> ACTIVITY:
Please return every line of the records below that contains the word "include".

> EXERCISE DATA:
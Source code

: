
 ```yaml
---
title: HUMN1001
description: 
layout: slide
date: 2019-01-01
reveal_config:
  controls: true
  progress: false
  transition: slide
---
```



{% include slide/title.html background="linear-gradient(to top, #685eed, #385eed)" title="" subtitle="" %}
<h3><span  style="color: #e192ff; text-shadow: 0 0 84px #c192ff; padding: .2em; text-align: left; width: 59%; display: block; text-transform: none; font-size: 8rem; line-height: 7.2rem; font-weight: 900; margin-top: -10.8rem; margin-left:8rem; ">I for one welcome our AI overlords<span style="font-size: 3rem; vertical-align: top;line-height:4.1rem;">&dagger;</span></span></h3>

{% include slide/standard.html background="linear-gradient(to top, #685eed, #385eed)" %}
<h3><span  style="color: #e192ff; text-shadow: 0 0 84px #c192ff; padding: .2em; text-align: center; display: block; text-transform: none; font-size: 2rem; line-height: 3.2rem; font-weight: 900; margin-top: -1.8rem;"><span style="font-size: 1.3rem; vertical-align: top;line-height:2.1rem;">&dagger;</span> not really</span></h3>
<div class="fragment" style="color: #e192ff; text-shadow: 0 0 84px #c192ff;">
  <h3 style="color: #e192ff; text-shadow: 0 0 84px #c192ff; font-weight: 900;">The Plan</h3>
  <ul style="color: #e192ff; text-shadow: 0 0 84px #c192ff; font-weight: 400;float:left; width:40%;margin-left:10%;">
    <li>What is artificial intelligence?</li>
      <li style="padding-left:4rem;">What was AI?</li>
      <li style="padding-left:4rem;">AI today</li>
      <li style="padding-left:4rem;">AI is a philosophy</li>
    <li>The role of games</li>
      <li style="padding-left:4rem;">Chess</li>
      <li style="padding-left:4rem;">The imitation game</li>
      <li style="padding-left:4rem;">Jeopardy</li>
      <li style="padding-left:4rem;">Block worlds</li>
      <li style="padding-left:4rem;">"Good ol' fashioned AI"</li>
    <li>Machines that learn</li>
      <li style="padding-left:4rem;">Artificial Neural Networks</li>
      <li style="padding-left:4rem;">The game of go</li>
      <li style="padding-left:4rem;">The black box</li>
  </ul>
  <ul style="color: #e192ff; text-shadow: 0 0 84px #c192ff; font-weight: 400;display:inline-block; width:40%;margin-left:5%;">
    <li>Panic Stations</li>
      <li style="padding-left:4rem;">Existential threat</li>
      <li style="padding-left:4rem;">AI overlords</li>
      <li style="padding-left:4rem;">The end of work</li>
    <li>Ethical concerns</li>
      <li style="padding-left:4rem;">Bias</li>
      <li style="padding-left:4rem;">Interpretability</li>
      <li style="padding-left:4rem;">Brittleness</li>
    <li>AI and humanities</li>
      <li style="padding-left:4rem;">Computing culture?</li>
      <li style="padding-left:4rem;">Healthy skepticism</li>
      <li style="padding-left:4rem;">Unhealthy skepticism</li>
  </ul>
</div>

> WRITTEN SOLUTION:
{% include slide/title.html background="linear-gradient(to top, #685eed, #385eed)" title="" subtitle="" %}
{% include slide/standard.html background="linear-gradient(to top, #685eed, #385eed)" %}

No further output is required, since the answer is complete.